## PROBLEM STATEMENT
Your answer must be an exact copy of the data below.

---- DATA

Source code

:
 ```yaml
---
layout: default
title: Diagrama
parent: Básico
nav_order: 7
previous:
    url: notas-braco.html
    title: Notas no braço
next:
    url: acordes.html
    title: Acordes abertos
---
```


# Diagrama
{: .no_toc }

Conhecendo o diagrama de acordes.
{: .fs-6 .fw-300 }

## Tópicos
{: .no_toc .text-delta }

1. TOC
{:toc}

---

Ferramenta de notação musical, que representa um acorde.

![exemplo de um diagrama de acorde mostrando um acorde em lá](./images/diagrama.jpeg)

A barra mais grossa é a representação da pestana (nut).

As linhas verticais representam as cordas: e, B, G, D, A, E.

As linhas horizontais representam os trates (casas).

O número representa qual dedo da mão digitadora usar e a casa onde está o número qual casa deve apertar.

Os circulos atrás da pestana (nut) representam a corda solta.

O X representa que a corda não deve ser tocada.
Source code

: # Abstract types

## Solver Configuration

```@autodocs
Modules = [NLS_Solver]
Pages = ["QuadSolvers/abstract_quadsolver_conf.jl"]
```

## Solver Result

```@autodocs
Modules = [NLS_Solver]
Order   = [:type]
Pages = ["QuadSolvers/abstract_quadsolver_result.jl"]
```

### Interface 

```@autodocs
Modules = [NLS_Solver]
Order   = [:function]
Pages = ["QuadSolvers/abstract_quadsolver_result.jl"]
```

--------

## REPLY
Source code

:
 ```yaml
---
layout: default
title: Diagrama
parent: Básico
nav_order: 7
previous:
    url: notas-braco.html
    title: Notas no braço
next:
    url: acordes.html
    title: Acordes abertos
---
```


# Diagrama
{: .no_toc }

Conhecendo o diagrama de acordes.
{: .fs-6 .fw-300 }

## Tópicos
{: .no_toc .text-delta }

1. TOC
{:toc}

---

Ferramenta de notação musical, que representa um acorde.

![exemplo de um diagrama de acorde mostrando um acorde em lá](./images/diagrama.jpeg)

A barra mais grossa é a representação da pestana (nut).

As linhas verticais representam as cordas: e, B, G, D, A, E.

As linhas horizontais representam os trates (casas).

O número representa qual dedo da mão digitadora usar e a casa onde está o número qual casa deve apertar.

Os circulos atrás da pestana (nut) representam a corda solta.

O X representa que a corda não deve ser tocada.
Source code

: # Abstract types

## Solver Configuration

```@autodocs
Modules = [NLS_Solver]
Pages = ["QuadSolvers/abstract_quadsolver_conf.jl"]
```

## Solver Result

```@autodocs
Modules = [NLS_Solver]
Order   = [:type]
Pages = ["QuadSolvers/abstract_quadsolver_result.jl"]
```

### Interface 

```@autodocs
Modules = [NLS_Solver]
Order   = [:function]
Pages = ["QuadSolvers/abstract_quadsolver_result.jl"]
```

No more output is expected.